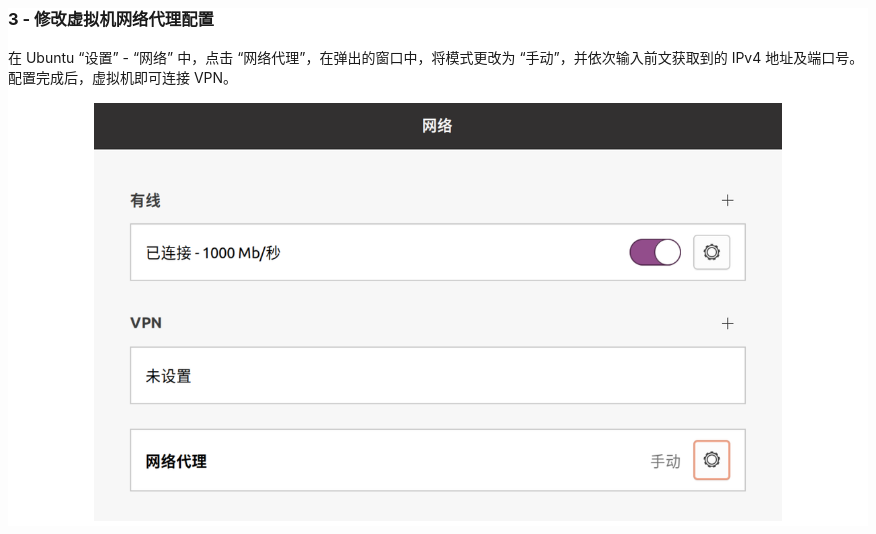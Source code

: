 ### 3 - 修改虚拟机网络代理配置

在 Ubuntu “设置” - “网络” 中，点击 “网络代理”，在弹出的窗口中，将模式更改为 “手动”，并依次输入前文获取到的 IPv4 地址及端口号。配置完成后，虚拟机即可连接 VPN。

<div style="text-align: center">
  <img src="../assets/img/ubuntu-network.png" width="80%" alt="ubuntu-network">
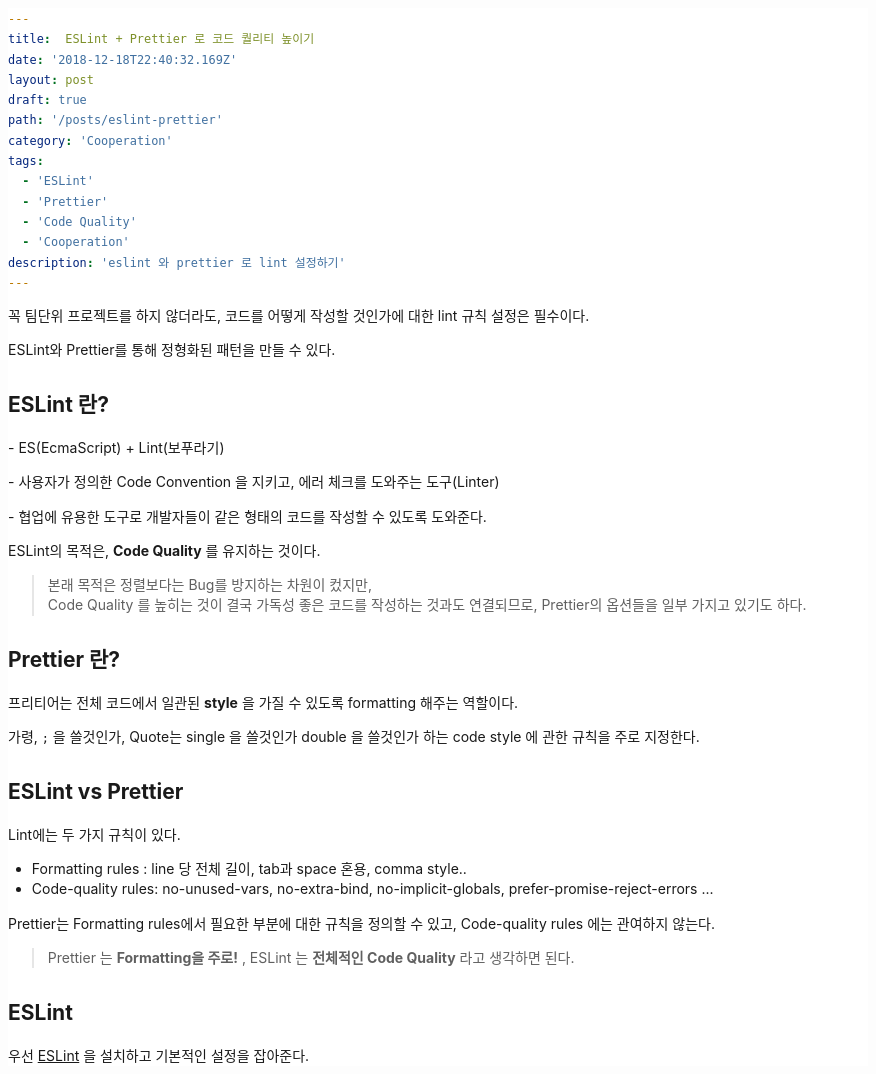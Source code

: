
 ```yaml
---
title:  ESLint + Prettier 로 코드 퀄리티 높이기
date: '2018-12-18T22:40:32.169Z'
layout: post
draft: true
path: '/posts/eslint-prettier'
category: 'Cooperation'
tags:
  - 'ESLint'
  - 'Prettier'
  - 'Code Quality'
  - 'Cooperation'
description: 'eslint 와 prettier 로 lint 설정하기'
---
```


꼭 팀단위 프로젝트를 하지 않더라도, 코드를 어떻게 작성할 것인가에 대한 lint 규칙 설정은 필수이다. 

ESLint와 Prettier를 통해 정형화된 패턴을 만들 수 있다. 

## ESLint 란?

\- ES(EcmaScript) + Lint(보푸라기) 

\- 사용자가 정의한 Code Convention 을 지키고, 에러 체크를 도와주는 도구(Linter)

\- 협업에 유용한 도구로 개발자들이 같은 형태의 코드를 작성할 수 있도록 도와준다. 

ESLint의 목적은, **Code Quality** 를 유지하는 것이다. 

> 본래 목적은 정렬보다는 Bug를 방지하는 차원이 컸지만,  
Code Quality 를 높히는 것이 결국 가독성 좋은 코드를 작성하는 것과도 연결되므로, Prettier의 옵션들을 일부 가지고 있기도 하다. 

## Prettier 란?

프리티어는 전체 코드에서 일관된 **style** 을 가질 수 있도록 formatting 해주는 역할이다. 

가령, `;` 을 쓸것인가, Quote는 single 을 쓸것인가 double 을 쓸것인가 하는 code style 에 관한 규칙을 주로 지정한다. 

## ESLint vs Prettier

Lint에는 두 가지 규칙이 있다.

- Formatting rules : line 당 전체 길이, tab과 space 혼용, comma style..
- Code-quality rules: no-unused-vars, no-extra-bind, no-implicit-globals, prefer-promise-reject-errors ...

Prettier는 Formatting rules에서 필요한 부분에 대한 규칙을 정의할 수 있고, Code-quality rules 에는 관여하지 않는다. 

> Prettier 는 **Formatting을 주로!** , ESLint 는 **전체적인 Code Quality** 라고 생각하면 된다. 

## ESLint

우선 [ESLint](https://www.npmjs.com/package/eslint) 을 설치하고 기본적인 설정을 잡아준다.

### Work instructions
Verbatim output of every entry above is required, though pictures are to be left out.

### Solution to this task
Source code

: ### 3 - 修改虚拟机网络代理配置

在 Ubuntu “设置” - “网络” 中，点击 “网络代理”，在弹出的窗口中，将模式更改为 “手动”，并依次输入前文获取到的 IPv4 地址及端口号。配置完成后，虚拟机即可连接 VPN。

<div style="text-align: center">
  <img src="../assets/img/ubuntu-network.png" width="80%" alt="ubuntu-network">
Source code

:
 ```yaml
---
title:  ESLint + Prettier 로 코드 퀄리티 높이기
date: '2018-12-18T22:40:32.169Z'
layout: post
draft: true
path: '/posts/eslint-prettier'
category: 'Cooperation'
tags:
  - 'ESLint'
  - 'Prettier'
  - 'Code Quality'
  - 'Cooperation'
description: 'eslint 와 prettier 로 lint 설정하기'
---
```


꼭 팀단위 프로젝트를 하지 않더라도, 코드를 어떻게 작성할 것인가에 대한 lint 규칙 설정은 필수이다. 

ESLint와 Prettier를 통해 정형화된 패턴을 만들 수 있다. 

## ESLint 란?

\- ES(EcmaScript) + Lint(보푸라기) 

\- 사용자가 정의한 Code Convention 을 지키고, 에러 체크를 도와주는 도구(Linter)

\- 협업에 유용한 도구로 개발자들이 같은 형태의 코드를 작성할 수 있도록 도와준다. 

ESLint의 목적은, **Code Quality** 를 유지하는 것이다. 

> 본래 목적은 정렬보다는 Bug를 방지하는 차원이 컸지만,  
Code Quality 를 높히는 것이 결국 가독성 좋은 코드를 작성하는 것과도 연결되므로, Prettier의 옵션들을 일부 가지고 있기도 하다. 

## Prettier 란?

프리티어는 전체 코드에서 일관된 **style** 을 가질 수 있도록 formatting 해주는 역할이다. 

가령, `;` 을 쓸것인가, Quote는 single 을 쓸것인가 double 을 쓸것인가 하는 code style 에 관한 규칙을 주로 지정한다. 

## ESLint vs Prettier

Lint에는 두 가지 규칙이 있다.

- Formatting rules : line 당 전체 길이, tab과 space 혼용, comma style..
- Code-quality rules: no-unused-vars, no-extra-bind, no-implicit-globals, prefer-promise-reject-errors ...

Prettier는 Formatting rules에서 필요한 부분에 대한 규칙을 정의할 수 있고, Code-quality rules 에는 관여하지 않는다. 

> Prettier 는 **Formatting을 주로!** , ESLint 는 **전체적인 Code Quality** 라고 생각하면 된다. 

## ESLint

우선 [ESLint](https://www.npmjs.com/package/eslint) 을 설치하고 기본적인 설정을 잡아준다.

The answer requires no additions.